## SUPPLIED DATA
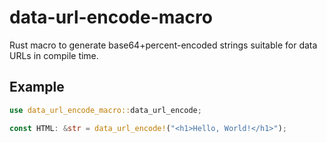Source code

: # data-url-encode-macro

Rust macro to generate base64+percent-encoded strings suitable for data URLs in compile time.

## Example

```rust
use data_url_encode_macro::data_url_encode;

const HTML: &str = data_url_encode!("<h1>Hello, World!</h1>");
```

## TRY IT
From the line containing "Rust macro to" down to the last line of the data above, copy every line exactly; leave out all other lines.

## OUTPUT
Rust macro to generate base64+percent-encoded strings suitable for data URLs in compile time.

## Example

```rust
use data_url_encode_macro::data_url_encode;

const HTML: &str = data_url_encode!("<h1>Hello, World!</h1>");
```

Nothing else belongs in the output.